SkillsUSA, whether you’ve heard it or not, is an integral part of Downey High. A nonprofit national education association, they aspire to prepare American students for careers in trade, skilled service occupations, and the technical workforce. Every year, students across various classes are chosen to represent the chapter in the likes of these competitions, varying from Welding and Aviation Technology to Quizbowl and Product Design.


In SkillsUSA, students not only compete, starting at the regional level to Nationals in Atlanta, Georgia but also acquire real-world skills that can be applied to their lives and future careers. Skills such as patience, resilience, and problem-solving can transfer to the workforce as students are competing in career-based events. President of Downey Skills Club and competitor in the Graphic Imaging Sublimation Victoria Garcia, 12, describes the various abilities she’s acquired from competing in several competitions.  


“The most important skills I learned from the competition are leadership, communication, and networking skills. I strive to become an engineer so these skills will be very useful when I am a part of a team on a project” Garcia stated. “I am going to be better equipped to be a leader and my communicate within team members. Networking will allow me to continue expand my career in engineering and continue meeting a diverse array of people in my field!”


SkillsUSA, commonly called Skills, aids students in not only building life-lasting skills but making lasting friendships, as described by Junior Esmeralda Villegas, who is competing in Human Resource Pathways. 
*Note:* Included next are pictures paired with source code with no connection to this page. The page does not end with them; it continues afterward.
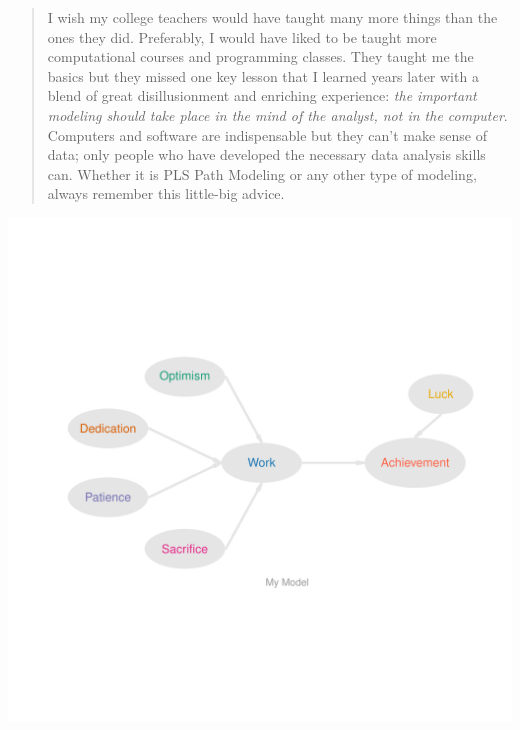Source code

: \documentclass[12pt]{book}\usepackage{graphicx, color}
\makeatletter
\def\maxwidth{ %
  \ifdim\Gin@nat@width>\linewidth
    \linewidth
  \else
    \Gin@nat@width
  \fi
}
\newenvironment{knitrout}{}{} %
\makeatother
\begin{document}
\newpage
\thispagestyle{empty}
\begin{quotation} \noindent
I wish my college teachers would have taught many more things than the ones they did. Preferably, I would have liked to be taught more computational courses and programming classes. They taught me the basics but they missed one key lesson that I learned years later with a blend of great disillusionment and enriching experience: \textit{the important modeling should take place in the mind of the analyst, not in the computer}. Computers and software are indispensable but they can't make sense of data; only people who have developed the necessary data analysis skills can. Whether it is PLS Path Modeling or any other type of modeling, always remember this little-big advice.
\end{quotation}


\newpage

\begin{knitrout}
\color{fgcolor}
\includegraphics[width=\maxwidth]{figure/my_model} 

\end{knitrout}
\end{document}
“My experience in SkillsUSA has been very fun and challenging, working with my teammates in creating the final tri-fold poster. It was a lot of trial and error in creating our board, the 6th one being our final one” Villegas said. “I liked how SkillsUSA helped all of us competing come together — we become closer because of practices almost every day.”


While these competitions can be stressful and nerve-wracking, students are prepared and get a preview of the workforce. Not only does a CTE class have the opportunity to compete in SkillsUSA, but they also give students an opportunity to experience and discover different career options. Senior Elaine Barraza, a part of Early Childhood Education and Human Services, explains how participating in such competition allows her to be competitive after graduating.


“I believe SkillsUSA does a great job of preparing us for the real world through the competition process. As a part of our competition we have to make resumes, be professional, and compete as if we already are in the real world” Villegas said. “Through all of that, it gives us experience and helps us feel better prepared and experienced. The SkillsUSA mission is, “to empower members to become world-class workers, leaders, and responsible American citizens” and it definitely helps.”


As students wear the red blazers in pride as they represent DHS, SkillsUSA is a great opportunity to develop professional skills in the workplace and grow academically and as an individual!